Pour les besoins de cette enquête, les 102 services départementaux de PMI ont été contactés par téléphone et courrier. Soixante services ont répondu au questionnaire portant sur les moyens de communication à destination du public cible et les taux de contact, les critères de priorisation pour l’activité à domicile, le soutien offert aux professionnels pour intervenir à domicile les effets du Programme d’accompagnement du retour à domicile après accouchement (PRADO) sur l’activité des PMI.
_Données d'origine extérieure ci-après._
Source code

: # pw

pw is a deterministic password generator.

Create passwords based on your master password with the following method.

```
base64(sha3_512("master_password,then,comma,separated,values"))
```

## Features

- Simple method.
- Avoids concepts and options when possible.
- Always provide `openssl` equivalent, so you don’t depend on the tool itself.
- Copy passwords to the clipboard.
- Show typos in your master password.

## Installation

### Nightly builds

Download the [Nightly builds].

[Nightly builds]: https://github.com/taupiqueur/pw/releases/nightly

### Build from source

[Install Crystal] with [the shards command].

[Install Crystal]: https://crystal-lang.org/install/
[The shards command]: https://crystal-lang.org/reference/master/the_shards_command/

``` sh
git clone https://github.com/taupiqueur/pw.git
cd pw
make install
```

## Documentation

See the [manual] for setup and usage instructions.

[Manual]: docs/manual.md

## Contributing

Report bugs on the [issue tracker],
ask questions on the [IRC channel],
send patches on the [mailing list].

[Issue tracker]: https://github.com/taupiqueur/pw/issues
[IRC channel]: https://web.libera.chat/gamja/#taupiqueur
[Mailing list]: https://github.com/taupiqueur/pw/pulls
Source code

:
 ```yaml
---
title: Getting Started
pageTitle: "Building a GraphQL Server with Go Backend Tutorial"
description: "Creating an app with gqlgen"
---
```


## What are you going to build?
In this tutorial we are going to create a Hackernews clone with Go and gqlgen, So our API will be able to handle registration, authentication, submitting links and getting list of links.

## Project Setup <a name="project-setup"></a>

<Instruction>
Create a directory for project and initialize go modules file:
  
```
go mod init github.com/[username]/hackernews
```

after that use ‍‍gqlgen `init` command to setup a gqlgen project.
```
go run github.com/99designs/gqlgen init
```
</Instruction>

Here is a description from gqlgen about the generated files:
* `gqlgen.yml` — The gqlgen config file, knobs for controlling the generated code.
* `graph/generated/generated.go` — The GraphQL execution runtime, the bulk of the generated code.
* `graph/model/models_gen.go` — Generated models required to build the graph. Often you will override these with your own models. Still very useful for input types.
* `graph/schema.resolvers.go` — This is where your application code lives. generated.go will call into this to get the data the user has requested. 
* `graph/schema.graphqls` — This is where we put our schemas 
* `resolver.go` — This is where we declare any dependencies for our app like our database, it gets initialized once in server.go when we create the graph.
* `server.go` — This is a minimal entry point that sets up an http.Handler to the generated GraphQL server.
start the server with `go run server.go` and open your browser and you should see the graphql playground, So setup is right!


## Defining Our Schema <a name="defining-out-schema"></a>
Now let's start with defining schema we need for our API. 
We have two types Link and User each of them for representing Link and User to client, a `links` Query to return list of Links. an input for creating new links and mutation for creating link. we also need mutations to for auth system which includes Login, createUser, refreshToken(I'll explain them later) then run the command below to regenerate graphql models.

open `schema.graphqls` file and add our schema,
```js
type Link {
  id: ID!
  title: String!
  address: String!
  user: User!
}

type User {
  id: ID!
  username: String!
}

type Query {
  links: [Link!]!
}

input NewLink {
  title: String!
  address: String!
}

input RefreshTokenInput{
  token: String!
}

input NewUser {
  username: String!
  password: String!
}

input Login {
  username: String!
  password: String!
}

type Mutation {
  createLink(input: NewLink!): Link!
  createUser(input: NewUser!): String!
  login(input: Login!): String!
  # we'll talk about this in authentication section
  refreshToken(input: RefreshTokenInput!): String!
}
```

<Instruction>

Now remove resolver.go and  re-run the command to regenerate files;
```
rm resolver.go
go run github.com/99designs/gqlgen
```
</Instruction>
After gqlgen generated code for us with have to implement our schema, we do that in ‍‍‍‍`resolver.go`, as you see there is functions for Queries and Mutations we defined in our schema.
Un universalisme de façade
Le premier grand enseignement de ce travail minutieux est le suivant : l’universalisme des services proposés par la PMI, constitutif de ses statuts, n’existe plus. D’après un rapport de l’IGAS de 2006, 18% des femmes enceintes et 20% des 0-6 ans sont suivis de près ou de loin par la PMI. Celle-ci, qui pourrait, devrait, constituer la porte d’entrée de la prévention précoce n’a pas les moyens logistiques de contacter toutes les familles lorsqu’une grossesse est déclarée. Cela peut sembler anecdotique mais c’est le nerf de la guerre : les personnels de PMI ne sont pas systématiquement informés d’une grossesse et n’ont pas la possibilité de joindre directement, par téléphone, les familles. C’est donc par l’écrit, notamment par des plaquettes, que les parents ou futurs parents sont informés des services offerts. « Pour ce qui relève des parents primipares, par exemple, l’accès à la PMI dépend de leur capacité à se servir de médias écrits, notent les auteurs de l’enquête. Il dépend également de la connaissance de la PMI dans leur entourage, ainsi que de l’information diffusée par les autres professionnels de santé et autres partenaires locaux. » Pour Thomas Saïas, fondateur de l’ANISS, aujourd’hui professeur à l’Université du Québec à Montréal, ces plaquettes de documentation (recensées sur le site de l’ANISS) témoignent globalement d’une « absence de prise en compte du niveau de littératie », avec le risque de laisser les parents éloignés de l’écrit à la porte de la PMI.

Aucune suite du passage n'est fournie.